Я настолько пекусь об истине, что не хотел бы умолчать о том нелюбезном приеме, который я встретил по возвращении домой. Жена моя — подлинный цветник добродетелей; даже в самые тяжелые минуты, которые нам случалось иногда переживать, я не имел случая ни на мгновение усумниться в высоких качествах ее сердца; но ее природное милосердие не терпит неожиданностей. Это — женщина порядка, которая не любит ни преувеличивать, ни преуменьшать велений долга. Самое милосердие ее отличается размеренностью, как если бы богатства любви можно было вообще исчерпать. Это — единственный наш пункт расхождения…
Первая ее мысль, когда она увидела в тот вечер, что я приехал с девочкой, отлилась в восклицании:
— Что это еще за бремя ты взвалил на себя?
Как и всегда, когда между нами должно было произойти объяснение, я начал с того. что поспешил удалить детей, которые стояли тут же, разинув рты, полные вопросов и удивления. О, как далек был этот прием от того, чего мне так сильно хотелось! Одна только малютка Шарлотта стала вдруг плясать и хлопать в ладоши, сообразив, что из кабриолета должно появиться что-то новое, что-то живое. Но все остальные, уже вышколенные матерью, быстро сумели ее охладить и образумить.
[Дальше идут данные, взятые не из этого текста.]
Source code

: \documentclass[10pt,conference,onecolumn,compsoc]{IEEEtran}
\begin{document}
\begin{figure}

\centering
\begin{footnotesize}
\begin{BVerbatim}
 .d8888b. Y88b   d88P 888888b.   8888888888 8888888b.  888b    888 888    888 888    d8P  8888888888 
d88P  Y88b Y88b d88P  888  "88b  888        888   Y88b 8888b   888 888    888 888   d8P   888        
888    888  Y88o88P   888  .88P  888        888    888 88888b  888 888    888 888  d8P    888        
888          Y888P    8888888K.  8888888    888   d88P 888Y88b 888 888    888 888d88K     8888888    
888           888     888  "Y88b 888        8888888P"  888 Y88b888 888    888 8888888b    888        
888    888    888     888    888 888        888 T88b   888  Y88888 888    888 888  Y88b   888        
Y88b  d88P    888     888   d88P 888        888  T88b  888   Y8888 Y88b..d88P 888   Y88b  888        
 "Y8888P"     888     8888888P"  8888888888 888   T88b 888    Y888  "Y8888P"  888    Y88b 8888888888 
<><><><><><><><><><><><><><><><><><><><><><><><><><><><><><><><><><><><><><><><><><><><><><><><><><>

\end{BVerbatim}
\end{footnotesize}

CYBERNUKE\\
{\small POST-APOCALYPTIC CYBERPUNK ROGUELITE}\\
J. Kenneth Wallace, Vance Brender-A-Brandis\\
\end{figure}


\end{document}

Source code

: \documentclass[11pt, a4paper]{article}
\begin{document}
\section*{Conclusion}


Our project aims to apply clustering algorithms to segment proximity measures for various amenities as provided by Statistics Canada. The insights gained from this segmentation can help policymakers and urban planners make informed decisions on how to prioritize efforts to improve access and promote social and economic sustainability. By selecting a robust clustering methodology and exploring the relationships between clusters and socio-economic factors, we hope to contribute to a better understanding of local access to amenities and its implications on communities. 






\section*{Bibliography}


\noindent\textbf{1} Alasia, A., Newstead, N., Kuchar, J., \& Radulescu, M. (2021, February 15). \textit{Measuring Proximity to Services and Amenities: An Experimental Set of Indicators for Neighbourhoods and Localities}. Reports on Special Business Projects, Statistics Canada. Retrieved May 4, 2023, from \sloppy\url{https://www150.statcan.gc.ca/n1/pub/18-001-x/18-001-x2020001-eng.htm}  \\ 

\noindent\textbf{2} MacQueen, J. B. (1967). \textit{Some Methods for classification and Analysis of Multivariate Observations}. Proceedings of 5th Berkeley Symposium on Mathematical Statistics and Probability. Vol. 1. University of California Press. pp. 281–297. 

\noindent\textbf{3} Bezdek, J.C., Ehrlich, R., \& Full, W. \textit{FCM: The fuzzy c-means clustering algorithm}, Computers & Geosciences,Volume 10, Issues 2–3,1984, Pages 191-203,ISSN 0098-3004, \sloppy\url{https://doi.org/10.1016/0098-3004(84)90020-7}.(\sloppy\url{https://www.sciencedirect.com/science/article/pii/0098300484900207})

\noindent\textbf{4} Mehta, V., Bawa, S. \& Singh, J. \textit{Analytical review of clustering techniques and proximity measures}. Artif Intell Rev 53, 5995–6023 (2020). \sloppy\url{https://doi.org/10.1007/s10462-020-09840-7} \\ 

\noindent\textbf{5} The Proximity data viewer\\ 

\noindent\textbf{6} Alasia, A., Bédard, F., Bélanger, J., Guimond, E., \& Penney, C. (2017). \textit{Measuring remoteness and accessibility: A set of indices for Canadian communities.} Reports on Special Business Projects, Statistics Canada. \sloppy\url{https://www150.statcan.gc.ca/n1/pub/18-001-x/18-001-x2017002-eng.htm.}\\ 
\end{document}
Наступила крайне стеснительная минута. И так как ни жена, ни дети не знали, что перед ними находится слепая, они никак ни могли объяснить себе того исключительного внимания, с которым я направлял ее шаги. Я сам был до-нельзя выбит из колеи теми странными стонами, которые стала испускать несчастная калека, едва лишь моя рука оставила руку, за которую я держал ее во время поездки. Это не было человеческим стоном: можно было подумать, что жалобно скулит собачонка. Вырванная в первый раз из узкого круга привычных впечатлений, составлявших для нее весь ее мир, она никак не могла устоять на ногах, а когда я придвинул ей стул, она свалилась на землю, точно совсем не зная, что на него можно сесть; я подвел ее ближе к очагу, и она несколько успокоилась, когда ей удалось опуститься на корточки в той самой позе, в которой я увидел ее в первый раз прижавшейся к облицовке камина у старухи. В кабриолете она тоже соскользнула с сиденья и всю дорогу сидела у моих ног. И все-таки жена стала мне помогать, ибо естественные движения оказываются у нее самыми лучшими, но зато разум ее все время восстает и нередко берет верх над сердцем.
— Куда же оно теперь денется? — спросила она после того, как девочка была наконец устроена.
У меня задрожала душа, когда я услышал этот средний род, и я с трудом совладал с движением негодования. Все еще под сильным впечатлением своей долгой и мирной думы я сдержался и, повернувшись к своим, снова ставшим в кружок, положил руку на голову слепой.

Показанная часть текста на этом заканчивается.